**What you need to do:** Only the stretch below from the line holding "## Docker image" through the line holding "Nel file .circ" should be restated, word for word and with both ends included; pictures stay out.

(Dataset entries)
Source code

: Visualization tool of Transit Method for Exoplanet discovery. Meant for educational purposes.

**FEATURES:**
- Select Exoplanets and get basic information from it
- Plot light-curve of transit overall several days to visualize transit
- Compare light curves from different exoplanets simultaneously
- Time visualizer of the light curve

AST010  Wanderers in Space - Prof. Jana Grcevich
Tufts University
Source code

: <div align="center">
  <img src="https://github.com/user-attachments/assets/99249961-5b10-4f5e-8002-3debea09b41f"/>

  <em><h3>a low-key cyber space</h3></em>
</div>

---

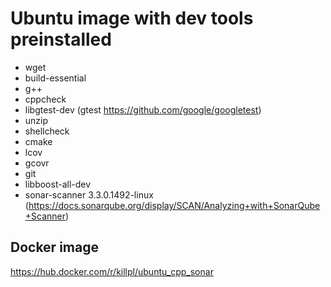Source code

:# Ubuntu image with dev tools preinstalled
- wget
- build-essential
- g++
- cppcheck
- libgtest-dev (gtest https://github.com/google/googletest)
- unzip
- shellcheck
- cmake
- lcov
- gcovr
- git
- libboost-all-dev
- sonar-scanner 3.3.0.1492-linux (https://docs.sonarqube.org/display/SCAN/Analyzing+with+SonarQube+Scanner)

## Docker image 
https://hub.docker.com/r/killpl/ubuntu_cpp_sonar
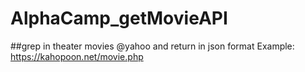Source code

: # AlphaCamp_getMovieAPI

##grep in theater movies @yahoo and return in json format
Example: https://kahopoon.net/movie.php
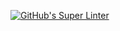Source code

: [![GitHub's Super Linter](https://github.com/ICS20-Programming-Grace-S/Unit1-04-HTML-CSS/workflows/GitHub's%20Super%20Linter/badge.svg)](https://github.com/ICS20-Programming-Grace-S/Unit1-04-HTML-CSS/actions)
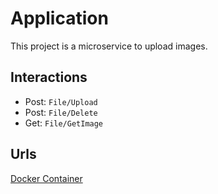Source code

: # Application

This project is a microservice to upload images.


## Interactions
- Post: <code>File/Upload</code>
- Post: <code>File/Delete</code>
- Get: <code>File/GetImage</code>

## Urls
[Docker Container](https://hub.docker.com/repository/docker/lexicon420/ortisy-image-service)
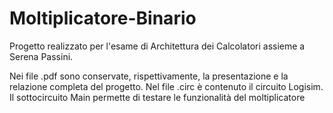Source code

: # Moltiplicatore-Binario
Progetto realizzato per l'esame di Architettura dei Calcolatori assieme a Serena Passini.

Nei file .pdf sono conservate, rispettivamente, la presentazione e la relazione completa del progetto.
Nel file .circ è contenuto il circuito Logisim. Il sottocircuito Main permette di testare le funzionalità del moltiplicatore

**Answer for this exercise:**
## Docker image 
https://hub.docker.com/r/killpl/ubuntu_cpp_sonar
Source code

: # AlphaCamp_getMovieAPI

##grep in theater movies @yahoo and return in json format
Example: https://kahopoon.net/movie.php
Source code

: [![GitHub's Super Linter](https://github.com/ICS20-Programming-Grace-S/Unit1-04-HTML-CSS/workflows/GitHub's%20Super%20Linter/badge.svg)](https://github.com/ICS20-Programming-Grace-S/Unit1-04-HTML-CSS/actions)
Source code

: # Application

This project is a microservice to upload images.


## Interactions
- Post: <code>File/Upload</code>
- Post: <code>File/Delete</code>
- Get: <code>File/GetImage</code>

## Urls
[Docker Container](https://hub.docker.com/repository/docker/lexicon420/ortisy-image-service)
Source code

: # Moltiplicatore-Binario
Progetto realizzato per l'esame di Architettura dei Calcolatori assieme a Serena Passini.

Nei file .pdf sono conservate, rispettivamente, la presentazione e la relazione completa del progetto.
Nel file .circ è contenuto il circuito Logisim. Il sottocircuito Main permette di testare le funzionalità del moltiplicatore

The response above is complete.